Long memory and data frequency in financial markets
Keywords: 
Persistence
Long memory
R/S analysis
Fractional integration
Issue Date: 
2019
Publisher: 
Informa UK Limited
ISSN: 
0094-9655
Note: 
This is an Open Access article distributed under the terms of the Creative Commons Attribution-NonCommercial-NoDerivatives License (http://creativecommons.org/licenses/by-nc-nd/4.0/)
Citation: 
Caporale, G.M. (Guglielmo M.); Gil-Alana, L.A. (Luis A.); Plastun, A. (Alex). "Long memory and data frequency in financial markets". Journal of Statistical Computation and Simulation. 89 (10), 2019, 1763 - 1779
Abstract
This paper investigates persistence in financial time series at three different frequencies (daily, weekly and monthly).
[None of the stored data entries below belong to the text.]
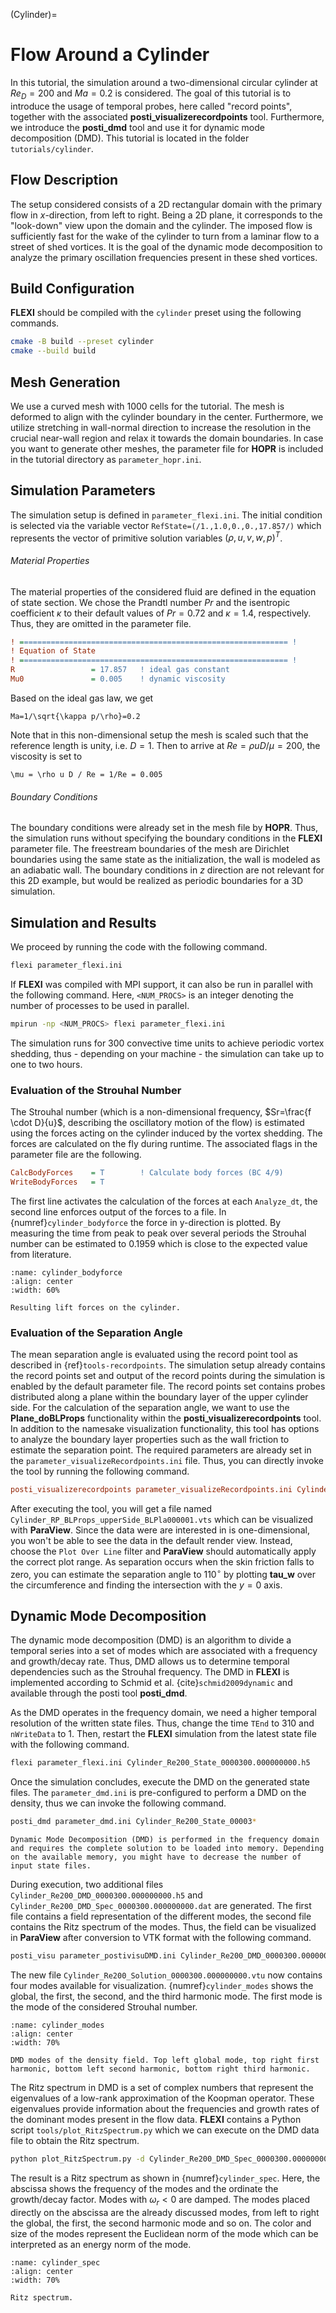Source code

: (Cylinder)=
# Flow Around a Cylinder
In this tutorial, the simulation around a two-dimensional circular cylinder at $Re_D=200$ and $Ma=0.2$ is considered. The goal of this tutorial is to introduce the usage of temporal probes, here called "record points", together with the associated **posti_visualizerecordpoints** tool. Furthermore, we introduce the **posti_dmd** tool and use it for dynamic mode decomposition (DMD). This tutorial is located in the folder `tutorials/cylinder`.


## Flow Description
The setup considered consists of a 2D rectangular domain with the primary flow in $x$-direction, from left to right. Being a 2D plane, it corresponds to the "look-down" view upon the domain and the cylinder. The imposed flow is sufficiently fast for the wake of the cylinder to turn from a laminar flow to a street of shed vortices. It is the goal of the dynamic mode decomposition to analyze the primary oscillation frequencies present in these shed vortices.

## Build Configuration
**FLEXI** should be compiled with the `cylinder` preset using the following commands.
```bash
cmake -B build --preset cylinder
cmake --build build
```

## Mesh Generation
We use a curved mesh with $1000$ cells for the tutorial. The mesh is deformed to align with the cylinder boundary in the center. Furthermore, we utilize stretching in wall-normal direction to increase the resolution in the crucial near-wall region and relax it towards the domain boundaries. In case you want to generate other meshes, the parameter file for **HOPR** is included in the tutorial directory as `parameter_hopr.ini`. 

## Simulation Parameters
The simulation setup is defined in `parameter_flexi.ini`. The initial condition is selected via the variable vector ``RefState=(/1.,1.0,0.,0.,17.857/)`` which represents the vector of primitive solution variables $(\rho, u, v, w, p)^T$. 

###### Material Properties
The material properties of the considered fluid are defined in the equation of state section. We chose the Prandtl number $Pr$ and the isentropic coefficient $\kappa$ to their default values of $Pr = 0.72$ and $\kappa = 1.4$, respectively. Thus, they are omitted in the parameter file.
```ini
! ============================================================ !
! Equation of State
! ============================================================ !
R                 = 17.857   ! ideal gas constant
Mu0               = 0.005    ! dynamic viscosity
```
Based on the ideal gas law, we get
```{math}
Ma=1/\sqrt{\kappa p/\rho}=0.2
```
Note that in this non-dimensional setup the mesh is scaled such that the reference length is unity, i.e. $D=1$. Then to arrive at $Re=\rho u D / \mu = 200$, the viscosity is set to
```{math}
\mu = \rho u D / Re = 1/Re = 0.005
```

###### Boundary Conditions
The boundary conditions were already set in the mesh file by **HOPR**. Thus, the simulation runs without specifying the boundary conditions in the **FLEXI** parameter file. The freestream boundaries of the mesh are Dirichlet boundaries using the same state as the initialization, the wall is modeled as an adiabatic wall. The boundary conditions in $z$ direction are not relevant for this 2D example, but would be realized as periodic boundaries for a 3D simulation. 

## Simulation and Results
We proceed by running the code with the following command.
```bash
flexi parameter_flexi.ini
```
If **FLEXI** was compiled with MPI support, it can also be run in parallel with the following command. Here, `<NUM_PROCS>` is an integer denoting the number of processes to be used in parallel.
```bash
mpirun -np <NUM_PROCS> flexi parameter_flexi.ini
```
The simulation runs for 300 convective time units to achieve periodic vortex shedding, thus - depending on your machine - the simulation can take up to one to two hours.

### Evaluation of the Strouhal Number
The Strouhal number (which is a non-dimensional frequency, $Sr=\frac{f \cdot D}{u}$, describing the oscillatory motion of the flow) is estimated using the forces acting on the cylinder induced by the vortex shedding. The forces are calculated on the fly during runtime. The associated flags in the parameter file are the following.
```ini
CalcBodyForces    = T        ! Calculate body forces (BC 4/9)
WriteBodyForces   = T
```

The first line activates the calculation of the forces at each ``Analyze_dt``, the second line enforces output of the forces to a file. In {numref}`cylinder_bodyforce` the force in y-direction is plotted. By measuring the time from peak to peak over several periods the Strouhal number can be estimated to $0.1959$ which is close to the expected value from literature. 


```{figure} figures/cylinder_fy.jpg
:name: cylinder_bodyforce
:align: center
:width: 60%

Resulting lift forces on the cylinder.
```

### Evaluation of the Separation Angle
The mean separation angle is evaluated using the record point tool as described in {ref}`tools-recordpoints`. The simulation setup already contains the record points set and output of the record points during the simulation is enabled by the default parameter file. The record points set contains probes distributed along a plane within the boundary layer of the upper cylinder side. For the calculation of the separation angle, we want to use the **Plane_doBLProps** functionality within the **posti_visualizerecordpoints** tool. In addition to the namesake visualization functionality, this tool has options to analyze the boundary layer properties such as the wall friction to estimate the separation point. The required parameters are already set in the `parameter_visualizeRecordpoints.ini` file. Thus, you can directly invoke the tool by running the following command.
```ini
posti_visualizerecordpoints parameter_visualizeRecordpoints.ini Cylinder_Re200_RP_*
```

After executing the tool, you will get a file named `Cylinder_RP_BLProps_upperSide_BLPla000001.vts` which can be visualized with **ParaView**. Since the data were are interested in is one-dimensional, you won't be able
to see the data in the default render view. Instead, choose the `Plot Over Line` filter and **ParaView** should automatically apply the correct plot range. As separation occurs when the skin friction falls to zero, you can estimate the separation angle to $110^{\circ}$ by plotting **tau_w** over the circumference and finding the intersection with the $y=0$ axis.

## Dynamic Mode Decomposition
The dynamic mode decomposition (DMD) is an algorithm to divide a temporal series into a set of modes which are associated with a frequency and growth/decay rate. Thus, DMD allows us to determine temporal dependencies such as the Strouhal frequency. The DMD in **FLEXI** is implemented according to Schmid et al. {cite}`schmid2009dynamic` and available through the posti tool **posti_dmd**.

As the DMD operates in the frequency domain, we need a higher temporal resolution of the written state files. Thus, change the time `TEnd` to $310$ and `nWriteData` to $1$. Then, restart the **FLEXI** simulation from the latest state file with the following command.
```bash
flexi parameter_flexi.ini Cylinder_Re200_State_0000300.000000000.h5
```
Once the simulation concludes, execute the DMD on the generated state files. The `parameter_dmd.ini` is pre-configured to perform a DMD on the density, thus we can invoke the following command.
```bash
posti_dmd parameter_dmd.ini Cylinder_Re200_State_00003*
```
```{attention}
Dynamic Mode Decomposition (DMD) is performed in the frequency domain and requires the complete solution to be loaded into memory. Depending on the available memory, you might have to decrease the number of input state files.
```
During execution, two additional files `Cylinder_Re200_DMD_0000300.000000000.h5` and `Cylinder_Re200_DMD_Spec_0000300.000000000.dat` are generated. The first file contains a field representation of the different modes, the
second file contains the Ritz spectrum of the modes. Thus, the field can be visualized in **ParaView** after conversion to VTK format with the following command.
```bash
posti_visu parameter_postivisuDMD.ini Cylinder_Re200_DMD_0000300.000000000.h5
```
The new file `Cylinder_Re200_Solution_0000300.000000000.vtu` now contains four modes available for visualization. {numref}`cylinder_modes` shows the global, the first, the second, and the third harmonic mode. The first mode is the mode of the considered Strouhal number.

```{figure} figures/dmd_modes.jpg
:name: cylinder_modes
:align: center
:width: 70%

DMD modes of the density field. Top left global mode, top right first harmonic, bottom left second harmonic, bottom right third harmonic.
```
The Ritz spectrum in DMD is a set of complex numbers that represent the eigenvalues of a low-rank approximation of the Koopman operator. These eigenvalues provide information about the frequencies and growth rates of the dominant modes present in the flow data. **FLEXI** contains a Python script `tools/plot_RitzSpectrum.py` which we can execute on the DMD data file to obtain the Ritz spectrum.
```bash
python plot_RitzSpectrum.py -d Cylinder_Re200_DMD_Spec_0000300.000000000.dat
```
The result is a Ritz spectrum as shown in {numref}`cylinder_spec`. Here, the abscissa shows the frequency of the modes and the ordinate the growth/decay factor. Modes with $\omega_r<0$ are damped. The modes placed
directly on the abscissa are the already discussed modes, from left to right the global, the first, the second harmonic mode and so on. The color and size of the modes represent the Euclidean norm of the mode which can be interpreted as an energy norm of the mode.

```{figure} figures/RitzSpec.jpg
:name: cylinder_spec
:align: center
:width: 70%

Ritz spectrum.
```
The analysis is carried out for various financial markets (stock markets, FOREX, commodity markets) over the period from 2000 to 2016 using two different long memory approaches (R/S analysis and fractional integration) for robustness purposes. The results indicate that persistence is higher at lower frequencies, for both returns and their volatility. This is true of the stock markets (both developed and emerging) and partially of the FOREX and commodity markets examined. Such evidence against the random walk behaviour implies predictability and is inconsistent with the Efficient Market Hypothesis (EMH), since abnormal profits can be made using trading strategies based on trend analysis.